Por LUISELLA SCROSSATI

Se presenta como una pequeña contribución al tema de la pedofilia en la Iglesia, pero la carta que el papa Benedicto XVI ha hecho pública ayer toca muchos puntos neurálgicos y suena como un humilde ofrecimiento de socorro a los pastores de la Iglesia, para evitar el naufragio total, ahora próximo. Recuerda el verdadero mal que lleva en consecuencia a todos los demás: el alejamiento de Dios. Y responde a los Dubia, reconfirmando la existencia de actos intrínsecamente malos, denuncia la banalización de la Comunión, recuerda el deber de proteger la fe también en los procesos penales.

Los llama “apuntes con los cuales proporcionar algunas indicaciones que puedan ser de ayuda en este momento difícil”, con referencia al problema de la pedofilia, pero en realidad nos encontramos frente a la que podría ser considerada la última “encíclica” de Benedicto XVI, un diagnóstico extraordinario de la “gran calamidad” con la que “ha sido golpeada la Virgen, hija de mi pueblo”, una terapia radical para curar su “herida mortal” (cf. Jer 14, 17).
Está Benedicto en su totalidad en este escrito: todos los temas apreciados por él se encuentran entrecruzados aquí para dar al lector una visión de conjunto que le permita afrontar la actual tempestad en una embarcación segura. Y, en consecuencia, una mano tendida a nosotros, cristianos zarandeados por vientos tumultuosos y siempre en peligro de ser arrollados por la marea; pero también y principalmente un humilde ofrecimiento de socorro a los pastores de la Iglesia, in primis al papa Francisco, para evitar el naufragio total, ahora próximo.

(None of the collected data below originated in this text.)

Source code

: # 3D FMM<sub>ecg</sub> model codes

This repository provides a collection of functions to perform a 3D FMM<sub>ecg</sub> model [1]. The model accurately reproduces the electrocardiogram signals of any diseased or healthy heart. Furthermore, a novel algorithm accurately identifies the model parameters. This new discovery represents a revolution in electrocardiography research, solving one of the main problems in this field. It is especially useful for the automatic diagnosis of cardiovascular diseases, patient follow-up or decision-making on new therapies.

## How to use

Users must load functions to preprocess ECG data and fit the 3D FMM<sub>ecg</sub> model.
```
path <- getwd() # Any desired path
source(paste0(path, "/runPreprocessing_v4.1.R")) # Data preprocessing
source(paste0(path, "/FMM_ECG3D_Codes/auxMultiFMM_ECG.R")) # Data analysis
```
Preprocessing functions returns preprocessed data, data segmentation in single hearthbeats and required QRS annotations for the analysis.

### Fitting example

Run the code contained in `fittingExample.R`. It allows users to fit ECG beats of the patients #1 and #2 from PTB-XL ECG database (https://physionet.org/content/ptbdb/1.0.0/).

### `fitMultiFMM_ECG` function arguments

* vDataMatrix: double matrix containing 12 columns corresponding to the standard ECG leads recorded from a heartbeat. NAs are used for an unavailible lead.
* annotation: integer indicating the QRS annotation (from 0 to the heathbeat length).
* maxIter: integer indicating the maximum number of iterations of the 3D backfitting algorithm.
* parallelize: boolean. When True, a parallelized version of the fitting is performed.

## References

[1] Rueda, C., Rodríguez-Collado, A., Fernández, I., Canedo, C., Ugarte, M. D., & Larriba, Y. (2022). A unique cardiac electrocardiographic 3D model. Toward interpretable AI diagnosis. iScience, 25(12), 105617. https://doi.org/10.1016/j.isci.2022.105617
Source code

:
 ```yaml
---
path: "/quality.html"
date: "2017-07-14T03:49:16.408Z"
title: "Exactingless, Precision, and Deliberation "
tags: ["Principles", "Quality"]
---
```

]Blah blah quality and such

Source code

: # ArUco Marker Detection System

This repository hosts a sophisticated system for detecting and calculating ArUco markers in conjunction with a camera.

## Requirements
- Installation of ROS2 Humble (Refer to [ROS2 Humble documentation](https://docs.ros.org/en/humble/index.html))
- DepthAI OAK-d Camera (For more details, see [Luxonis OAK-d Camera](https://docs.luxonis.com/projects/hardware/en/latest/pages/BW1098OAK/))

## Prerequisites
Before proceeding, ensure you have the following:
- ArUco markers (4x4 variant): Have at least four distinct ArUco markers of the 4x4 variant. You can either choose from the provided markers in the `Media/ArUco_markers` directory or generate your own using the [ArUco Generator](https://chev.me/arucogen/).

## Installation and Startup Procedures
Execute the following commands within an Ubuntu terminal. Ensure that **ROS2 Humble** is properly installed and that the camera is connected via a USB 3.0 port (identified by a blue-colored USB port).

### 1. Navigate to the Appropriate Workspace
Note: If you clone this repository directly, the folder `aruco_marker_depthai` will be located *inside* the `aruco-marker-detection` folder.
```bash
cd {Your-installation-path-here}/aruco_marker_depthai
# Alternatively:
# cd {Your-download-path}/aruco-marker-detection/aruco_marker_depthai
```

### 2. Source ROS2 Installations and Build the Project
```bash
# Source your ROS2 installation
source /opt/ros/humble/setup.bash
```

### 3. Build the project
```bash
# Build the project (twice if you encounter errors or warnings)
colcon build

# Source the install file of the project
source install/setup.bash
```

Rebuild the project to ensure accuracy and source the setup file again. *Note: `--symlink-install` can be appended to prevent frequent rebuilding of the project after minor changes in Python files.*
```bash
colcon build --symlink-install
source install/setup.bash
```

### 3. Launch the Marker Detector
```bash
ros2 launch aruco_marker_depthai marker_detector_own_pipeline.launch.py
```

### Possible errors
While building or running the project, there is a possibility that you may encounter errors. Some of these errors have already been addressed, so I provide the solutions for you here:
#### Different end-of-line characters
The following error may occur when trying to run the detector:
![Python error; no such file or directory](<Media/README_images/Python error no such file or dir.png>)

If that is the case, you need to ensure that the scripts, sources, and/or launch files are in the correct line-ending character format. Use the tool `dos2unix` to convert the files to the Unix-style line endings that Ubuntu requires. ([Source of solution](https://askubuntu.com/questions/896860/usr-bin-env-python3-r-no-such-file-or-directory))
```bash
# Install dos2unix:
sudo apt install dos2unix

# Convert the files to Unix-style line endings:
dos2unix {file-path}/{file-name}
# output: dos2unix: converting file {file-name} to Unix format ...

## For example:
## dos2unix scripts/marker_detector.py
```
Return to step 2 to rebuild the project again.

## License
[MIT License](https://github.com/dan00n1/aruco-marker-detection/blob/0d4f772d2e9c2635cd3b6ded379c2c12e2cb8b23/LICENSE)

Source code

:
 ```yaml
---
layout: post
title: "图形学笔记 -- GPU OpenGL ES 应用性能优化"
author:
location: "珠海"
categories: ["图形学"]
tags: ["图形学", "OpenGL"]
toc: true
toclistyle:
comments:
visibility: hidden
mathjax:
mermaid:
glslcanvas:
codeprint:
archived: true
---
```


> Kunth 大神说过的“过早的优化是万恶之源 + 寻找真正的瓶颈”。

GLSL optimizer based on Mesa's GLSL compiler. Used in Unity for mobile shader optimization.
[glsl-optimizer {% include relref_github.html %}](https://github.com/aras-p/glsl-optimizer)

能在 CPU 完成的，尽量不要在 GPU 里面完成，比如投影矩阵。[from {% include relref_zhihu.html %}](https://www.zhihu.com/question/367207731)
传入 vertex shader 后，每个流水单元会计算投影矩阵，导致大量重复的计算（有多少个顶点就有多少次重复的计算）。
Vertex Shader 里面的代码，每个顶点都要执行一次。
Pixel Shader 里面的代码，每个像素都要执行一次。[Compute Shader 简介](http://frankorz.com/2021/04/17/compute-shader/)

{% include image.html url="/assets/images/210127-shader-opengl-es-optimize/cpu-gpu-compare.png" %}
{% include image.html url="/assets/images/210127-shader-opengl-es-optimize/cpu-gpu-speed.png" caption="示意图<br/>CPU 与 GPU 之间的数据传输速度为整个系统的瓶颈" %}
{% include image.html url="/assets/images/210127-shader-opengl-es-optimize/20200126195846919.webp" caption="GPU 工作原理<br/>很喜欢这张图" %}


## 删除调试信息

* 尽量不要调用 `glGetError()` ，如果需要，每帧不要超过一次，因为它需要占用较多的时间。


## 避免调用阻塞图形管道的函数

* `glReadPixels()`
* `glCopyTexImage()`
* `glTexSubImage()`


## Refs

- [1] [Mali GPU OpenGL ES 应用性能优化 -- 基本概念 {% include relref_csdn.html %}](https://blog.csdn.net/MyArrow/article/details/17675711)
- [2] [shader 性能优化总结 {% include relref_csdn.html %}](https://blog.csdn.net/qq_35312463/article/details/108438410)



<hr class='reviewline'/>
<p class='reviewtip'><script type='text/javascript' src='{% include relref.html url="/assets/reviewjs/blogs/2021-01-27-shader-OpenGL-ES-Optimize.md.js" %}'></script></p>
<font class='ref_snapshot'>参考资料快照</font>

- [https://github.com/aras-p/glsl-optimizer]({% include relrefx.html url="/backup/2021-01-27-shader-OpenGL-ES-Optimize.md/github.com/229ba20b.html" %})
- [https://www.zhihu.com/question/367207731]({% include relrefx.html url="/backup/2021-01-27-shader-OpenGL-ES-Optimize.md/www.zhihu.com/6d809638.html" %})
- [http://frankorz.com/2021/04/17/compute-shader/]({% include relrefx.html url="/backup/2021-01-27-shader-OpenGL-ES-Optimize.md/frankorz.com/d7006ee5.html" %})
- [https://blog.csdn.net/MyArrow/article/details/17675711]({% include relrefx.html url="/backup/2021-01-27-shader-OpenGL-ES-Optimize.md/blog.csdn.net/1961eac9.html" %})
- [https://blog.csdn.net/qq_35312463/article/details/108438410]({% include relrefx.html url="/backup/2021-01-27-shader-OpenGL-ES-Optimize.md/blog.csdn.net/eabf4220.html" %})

El corazón latente de toda la reflexión está encerrado en la tercera parte, después de las dos secciones dedicadas a recorrer el colapso de la sociedad y de la teología moral, y sus repercusiones en la formación sacerdotal: “La fuerza del mal nace de nuestro rechazo del amor a Dios”. Como ya afirmaba san Ireneo de Lyon, “la comunión con Dios es la vida, la luz y el disfrute de sus bienes. Pero sobre los que se separan de él por su libre decisión hace caer la separación elegida por ellos”. Si alejamos de nosotros la vida, la luz, la pureza y el bien, ¿por qué sorprendernos si poco a poco la muerte nos acogota, las tinieblas nos envuelven, la inmundicia moral nos ensucia y el mal nos sofoca? Es un tema tan apreciado por Benedicto XVI, que hace años había hablado con Peter Seewald en estos términos: “El que se aleja de Dios, el que se aleja del bien, experimenta su cólera. El que se pone fuera del amor, profundiza lo negativo. No es entonces un golpe infligido por un dictador sediento de poder, sino que es solamente la expresión de la lógica intrínseca a una acción. Si me pongo fuera de lo que es conforme a mi idea de creación, fuera del amor que me sostiene, entonces me precipito en el vacío, en las tinieblas”.

Cuando las cosas se precipitan, en el mundo y en la Iglesia, es el signo evidente que nos hemos alejado de Dios, que hemos invitado a Dios a que se acomode en la sala de espera de un mundo que se jacta de su propio laicismo y de una Iglesia que presume ser ahora adulta y emancipada. Es sólo en esta perspectiva que se puede comprender toda la seriedad de una afirmación que los Solones de nuestros salones mediáticos estarán dispuestos a marcar como reductiva y simplista: “¿Cómo ha podido la pedofilia llegar a una dimensión como la que logró? En última instancia, el motivo está en la ausencia de Dios. También nosotros, los cristianos y los sacerdotes, preferimos no hablar de Dios, porque es un discurso que no parece tener utilidad práctica”.´

He aquí porque pensar que se puede salir de esta crisis esforzándose por construir una Iglesia hecha por nosotros, una Iglesia con un horizonte sólo social y político, “no puede representar ninguna esperanza” y es “en verdad una propuesta del diablo con la que quiere alejarnos del Dios vivo”. Y he aquí por qué Benedicto XVI apunta todo hacia lo que ahora se conoce como “opción Benedicto”: “Crear espacios de vida para la fe”, inspirándose en el catecumenado antiguo como “espacio de existencia en el que se enseñaba lo que era específico y nuevo del modo de vivir cristiano y también era salvaguardado respecto al modo de vivir común”. Es necesario volver a partir desde aquí, “comenzar de nuevo por nosotros mismos a vivir de Dios [...] todo cambia si no se lo presupone a Dios, sino que se lo antepone. Si no se lo deja de alguna manera en el fondo, sino que se lo reconoce como centro de nuestro pensar, hablar y obrar”.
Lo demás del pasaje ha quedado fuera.